EXERCISE GOAL
Transcribe exactly the first line of the listing below and each line that follows it, ending with the line that contains "edit it depend", and omit the remainder.

DATA SHOWN
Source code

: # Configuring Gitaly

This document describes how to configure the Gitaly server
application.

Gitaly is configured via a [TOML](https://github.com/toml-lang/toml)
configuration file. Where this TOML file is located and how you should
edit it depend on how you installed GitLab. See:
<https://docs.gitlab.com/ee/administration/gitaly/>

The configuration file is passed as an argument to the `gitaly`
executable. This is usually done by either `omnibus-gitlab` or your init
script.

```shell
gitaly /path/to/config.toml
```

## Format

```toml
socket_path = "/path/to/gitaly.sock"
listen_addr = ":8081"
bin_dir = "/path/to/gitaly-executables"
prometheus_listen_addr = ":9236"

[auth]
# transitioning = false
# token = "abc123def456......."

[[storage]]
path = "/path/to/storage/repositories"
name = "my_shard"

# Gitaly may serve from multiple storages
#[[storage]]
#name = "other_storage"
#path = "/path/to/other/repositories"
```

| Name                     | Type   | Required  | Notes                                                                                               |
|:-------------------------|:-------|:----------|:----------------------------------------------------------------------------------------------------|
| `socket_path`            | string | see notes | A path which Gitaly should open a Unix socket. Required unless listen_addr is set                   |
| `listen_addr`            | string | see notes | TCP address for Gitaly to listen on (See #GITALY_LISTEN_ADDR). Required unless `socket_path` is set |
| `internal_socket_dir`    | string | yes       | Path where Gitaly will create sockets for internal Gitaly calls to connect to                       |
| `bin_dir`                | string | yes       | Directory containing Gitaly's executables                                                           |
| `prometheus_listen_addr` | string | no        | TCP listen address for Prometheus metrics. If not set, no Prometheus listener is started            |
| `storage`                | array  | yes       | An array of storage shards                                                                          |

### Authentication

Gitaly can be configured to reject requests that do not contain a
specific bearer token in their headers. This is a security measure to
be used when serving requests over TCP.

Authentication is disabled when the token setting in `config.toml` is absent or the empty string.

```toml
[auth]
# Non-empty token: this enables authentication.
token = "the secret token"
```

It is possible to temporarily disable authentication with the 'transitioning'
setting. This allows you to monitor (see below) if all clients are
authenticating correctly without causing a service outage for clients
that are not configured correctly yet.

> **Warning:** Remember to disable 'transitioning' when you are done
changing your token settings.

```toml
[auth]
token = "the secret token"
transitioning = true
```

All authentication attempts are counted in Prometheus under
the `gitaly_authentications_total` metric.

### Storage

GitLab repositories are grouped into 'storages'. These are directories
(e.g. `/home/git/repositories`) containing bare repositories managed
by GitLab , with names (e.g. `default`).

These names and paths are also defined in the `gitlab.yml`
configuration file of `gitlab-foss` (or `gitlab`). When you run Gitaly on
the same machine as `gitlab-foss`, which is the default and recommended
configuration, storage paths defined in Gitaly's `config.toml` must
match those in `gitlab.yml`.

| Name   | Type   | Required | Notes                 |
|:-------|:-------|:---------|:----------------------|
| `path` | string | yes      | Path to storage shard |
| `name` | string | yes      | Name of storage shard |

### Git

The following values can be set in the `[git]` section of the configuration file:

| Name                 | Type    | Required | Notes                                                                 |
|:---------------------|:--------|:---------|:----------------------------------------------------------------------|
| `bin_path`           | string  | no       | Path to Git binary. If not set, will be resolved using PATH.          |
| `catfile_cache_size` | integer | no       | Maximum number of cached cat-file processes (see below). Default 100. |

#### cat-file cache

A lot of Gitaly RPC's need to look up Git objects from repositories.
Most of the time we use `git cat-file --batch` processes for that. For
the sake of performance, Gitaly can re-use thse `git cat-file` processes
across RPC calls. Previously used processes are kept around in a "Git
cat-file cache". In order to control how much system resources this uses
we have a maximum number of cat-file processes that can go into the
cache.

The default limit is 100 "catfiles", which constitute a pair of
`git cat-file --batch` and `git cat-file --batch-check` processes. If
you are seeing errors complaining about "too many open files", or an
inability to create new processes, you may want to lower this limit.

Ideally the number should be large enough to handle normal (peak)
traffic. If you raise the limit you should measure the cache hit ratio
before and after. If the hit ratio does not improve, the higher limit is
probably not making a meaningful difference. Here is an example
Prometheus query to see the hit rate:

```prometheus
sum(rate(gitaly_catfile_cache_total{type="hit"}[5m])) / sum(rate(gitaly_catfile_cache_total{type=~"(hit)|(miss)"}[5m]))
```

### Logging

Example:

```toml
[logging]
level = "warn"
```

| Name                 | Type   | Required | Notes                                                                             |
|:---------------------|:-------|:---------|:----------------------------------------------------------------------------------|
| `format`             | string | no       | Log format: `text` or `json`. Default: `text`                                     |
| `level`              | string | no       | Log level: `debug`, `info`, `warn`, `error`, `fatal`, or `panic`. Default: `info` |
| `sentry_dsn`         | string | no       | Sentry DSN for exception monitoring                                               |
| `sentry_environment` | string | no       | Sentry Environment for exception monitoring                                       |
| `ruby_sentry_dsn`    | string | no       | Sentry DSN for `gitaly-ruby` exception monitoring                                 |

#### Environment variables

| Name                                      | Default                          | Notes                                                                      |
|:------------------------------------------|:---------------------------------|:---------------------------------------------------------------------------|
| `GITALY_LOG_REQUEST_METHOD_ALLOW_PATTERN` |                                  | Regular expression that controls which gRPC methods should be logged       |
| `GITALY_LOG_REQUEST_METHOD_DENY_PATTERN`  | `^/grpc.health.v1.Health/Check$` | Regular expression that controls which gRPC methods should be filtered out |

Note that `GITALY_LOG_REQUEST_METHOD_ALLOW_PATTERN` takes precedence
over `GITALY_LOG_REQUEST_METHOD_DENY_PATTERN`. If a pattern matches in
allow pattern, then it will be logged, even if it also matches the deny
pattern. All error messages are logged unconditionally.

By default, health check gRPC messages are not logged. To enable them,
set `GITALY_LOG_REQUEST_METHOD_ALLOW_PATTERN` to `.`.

TASK RESPONSE
Source code

: # Configuring Gitaly

This document describes how to configure the Gitaly server
application.

Gitaly is configured via a [TOML](https://github.com/toml-lang/toml)
configuration file. Where this TOML file is located and how you should
edit it depend on how you installed GitLab. See:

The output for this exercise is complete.